Yes, two cores can take two different locks at the same time. The atomic RMW operation only needs a "cache lock", not a global bus lock, on modern CPUs. e.g. this test code (on Godbolt) is C++ code that compiles to a loop that just repeats an xchg [rdi], ecx
, with each thread using a different std::atomic<int>
object in a different cache line. The total runtime of the program on my i7-6700k is 463ms whether it runs on 1 or 4 threads, so that rules out any kind of system-wide bus lock, confirming that the CPU just uses a MESI cache-lock within the core doing the RMW to make sure it's atomic without disturbing operations of other cores. Uncontended locks scale perfectly when each thread is only locking/unlocking its own lock repeatedly.

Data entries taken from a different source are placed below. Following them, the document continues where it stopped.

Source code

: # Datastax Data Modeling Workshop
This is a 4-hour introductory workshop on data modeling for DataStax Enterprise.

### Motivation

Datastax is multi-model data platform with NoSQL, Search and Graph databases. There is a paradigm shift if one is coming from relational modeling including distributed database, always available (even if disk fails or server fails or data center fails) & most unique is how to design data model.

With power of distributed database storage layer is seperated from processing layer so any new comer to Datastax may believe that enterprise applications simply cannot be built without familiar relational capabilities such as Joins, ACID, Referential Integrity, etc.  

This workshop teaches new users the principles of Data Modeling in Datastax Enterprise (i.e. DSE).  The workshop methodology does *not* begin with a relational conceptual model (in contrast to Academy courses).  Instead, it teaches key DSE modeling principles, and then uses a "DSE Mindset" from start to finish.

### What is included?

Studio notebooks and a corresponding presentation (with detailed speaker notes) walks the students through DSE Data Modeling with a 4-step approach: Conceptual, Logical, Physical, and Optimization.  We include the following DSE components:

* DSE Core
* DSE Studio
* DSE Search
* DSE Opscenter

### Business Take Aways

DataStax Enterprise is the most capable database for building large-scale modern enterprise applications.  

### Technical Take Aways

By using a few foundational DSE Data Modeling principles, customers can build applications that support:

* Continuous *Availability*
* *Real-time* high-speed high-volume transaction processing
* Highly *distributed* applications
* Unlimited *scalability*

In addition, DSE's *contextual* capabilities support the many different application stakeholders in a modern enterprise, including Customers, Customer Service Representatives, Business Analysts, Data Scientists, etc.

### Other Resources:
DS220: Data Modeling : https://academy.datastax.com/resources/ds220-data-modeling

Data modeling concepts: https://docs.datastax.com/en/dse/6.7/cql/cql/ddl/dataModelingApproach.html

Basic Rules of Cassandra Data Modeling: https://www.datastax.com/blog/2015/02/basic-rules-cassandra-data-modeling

Taking a lock that was last released by another core will stall this one for maybe hundreds of clock cycles (40 to 70 nanoseconds is a typical inter-core latency) for the RFO (Read For Ownership) to complete and get exclusive ownership of the cache line, but won't have to retry or anything. Atomic RMW involves a memory barrier (on x86), so memory operations after the lock can't even get started, so the CPU core may be stalled for a while. There is significant cost here, compared to normal loads/stores, which out-of-order exec can't hide as well as some other things.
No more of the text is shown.